▸ **Task description**
Would you restate the entries below word for word, leaving out the images?

START Extracted data

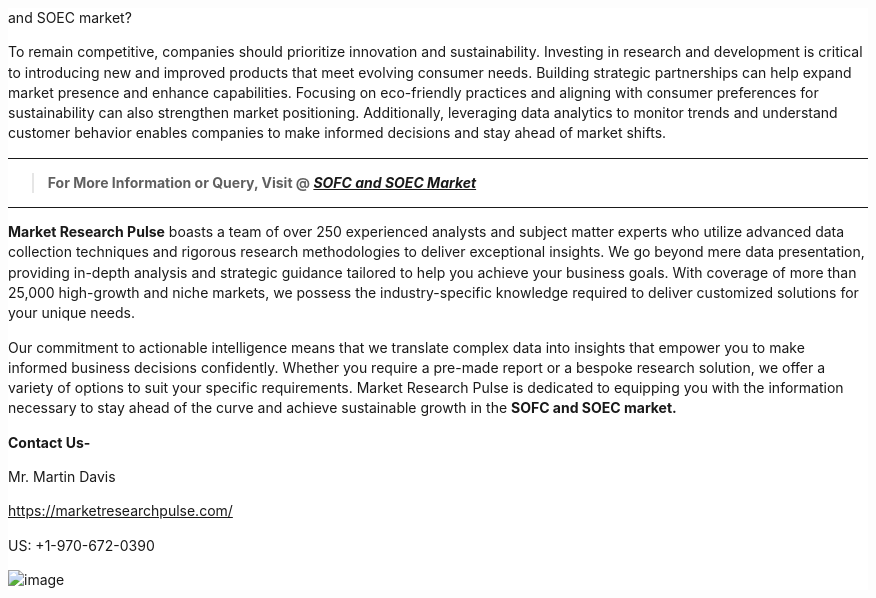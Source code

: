 and SOEC market?</strong></p><p>To remain competitive, companies should prioritize innovation and sustainability. Investing in research and development is critical to introducing new and improved products that meet evolving consumer needs. Building strategic partnerships can help expand market presence and enhance capabilities. Focusing on eco-friendly practices and aligning with consumer preferences for sustainability can also strengthen market positioning. Additionally, leveraging data analytics to monitor trends and understand customer behavior enables companies to make informed decisions and stay ahead of market shifts.</p><hr /><blockquote><p><strong>For More Information or Query, Visit @&nbsp;<em><a href="https://marketresearchpulse.com/report/11220/sofc-and-soec-market?utm_source=Linkedin&utm_medium=052">SOFC and SOEC Market</a></em></strong></p></blockquote><hr /><p><strong>Market Research Pulse</strong> boasts a team of over 250 experienced analysts and subject matter experts who utilize advanced data collection techniques and rigorous research methodologies to deliver exceptional insights. We go beyond mere data presentation, providing in-depth analysis and strategic guidance tailored to help you achieve your business goals. With coverage of more than 25,000 high-growth and niche markets, we possess the industry-specific knowledge required to deliver customized solutions for your unique needs.</p><p>Our commitment to actionable intelligence means that we translate complex data into insights that empower you to make informed business decisions confidently. Whether you require a pre-made report or a bespoke research solution, we offer a variety of options to suit your specific requirements. Market Research Pulse is dedicated to equipping you with the information necessary to stay ahead of the curve and achieve sustainable growth in the <strong>SOFC and SOEC market.</strong></p><p><strong>Contact Us-</strong></p><p>Mr. Martin Davis</p><p>https://marketresearchpulse.com/</p><p>US: +1-970-672-0390</p>
![image](https://github.com/user-attachments/assets/efdcc6fc-fcf5-4190-b2c9-e9fb6d1f9516)
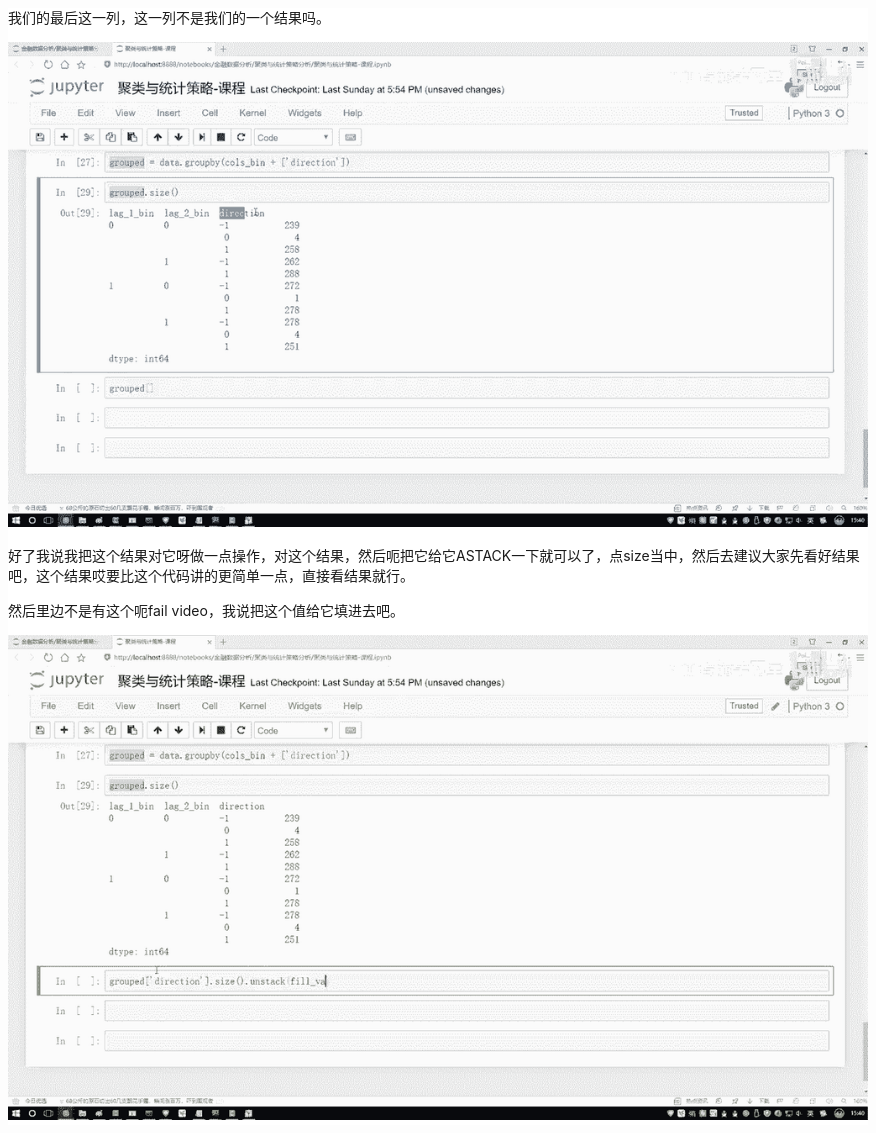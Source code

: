 我们的最后这一列，这一列不是我们的一个结果吗。

![](img/a47d67f14a698b8858def4904f1ac770_8.png)

好了我说我把这个结果对它呀做一点操作，对这个结果，然后呃把它给它ASTACK一下就可以了，点size当中，然后去建议大家先看好结果吧，这个结果哎要比这个代码讲的更简单一点，直接看结果就行。

然后里边不是有这个呃fail video，我说把这个值给它填进去吧。

![](img/a47d67f14a698b8858def4904f1ac770_10.png)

END Extracted data

▸ **Solution to the problem**
Source code

: and SOEC market?</strong></p><p>To remain competitive, companies should prioritize innovation and sustainability. Investing in research and development is critical to introducing new and improved products that meet evolving consumer needs. Building strategic partnerships can help expand market presence and enhance capabilities. Focusing on eco-friendly practices and aligning with consumer preferences for sustainability can also strengthen market positioning. Additionally, leveraging data analytics to monitor trends and understand customer behavior enables companies to make informed decisions and stay ahead of market shifts.</p><hr /><blockquote><p><strong>For More Information or Query, Visit @&nbsp;<em><a href="https://marketresearchpulse.com/report/11220/sofc-and-soec-market?utm_source=Linkedin&utm_medium=052">SOFC and SOEC Market</a></em></strong></p></blockquote><hr /><p><strong>Market Research Pulse</strong> boasts a team of over 250 experienced analysts and subject matter experts who utilize advanced data collection techniques and rigorous research methodologies to deliver exceptional insights. We go beyond mere data presentation, providing in-depth analysis and strategic guidance tailored to help you achieve your business goals. With coverage of more than 25,000 high-growth and niche markets, we possess the industry-specific knowledge required to deliver customized solutions for your unique needs.</p><p>Our commitment to actionable intelligence means that we translate complex data into insights that empower you to make informed business decisions confidently. Whether you require a pre-made report or a bespoke research solution, we offer a variety of options to suit your specific requirements. Market Research Pulse is dedicated to equipping you with the information necessary to stay ahead of the curve and achieve sustainable growth in the <strong>SOFC and SOEC market.</strong></p><p><strong>Contact Us-</strong></p><p>Mr. Martin Davis</p><p>https://marketresearchpulse.com/</p><p>US: +1-970-672-0390</p>
![image](https://github.com/user-attachments/assets/efdcc6fc-fcf5-4190-b2c9-e9fb6d1f9516)
Source code

: 我们的最后这一列，这一列不是我们的一个结果吗。

![](img/a47d67f14a698b8858def4904f1ac770_8.png)

好了我说我把这个结果对它呀做一点操作，对这个结果，然后呃把它给它ASTACK一下就可以了，点size当中，然后去建议大家先看好结果吧，这个结果哎要比这个代码讲的更简单一点，直接看结果就行。

然后里边不是有这个呃fail video，我说把这个值给它填进去吧。

![](img/a47d67f14a698b8858def4904f1ac770_10.png)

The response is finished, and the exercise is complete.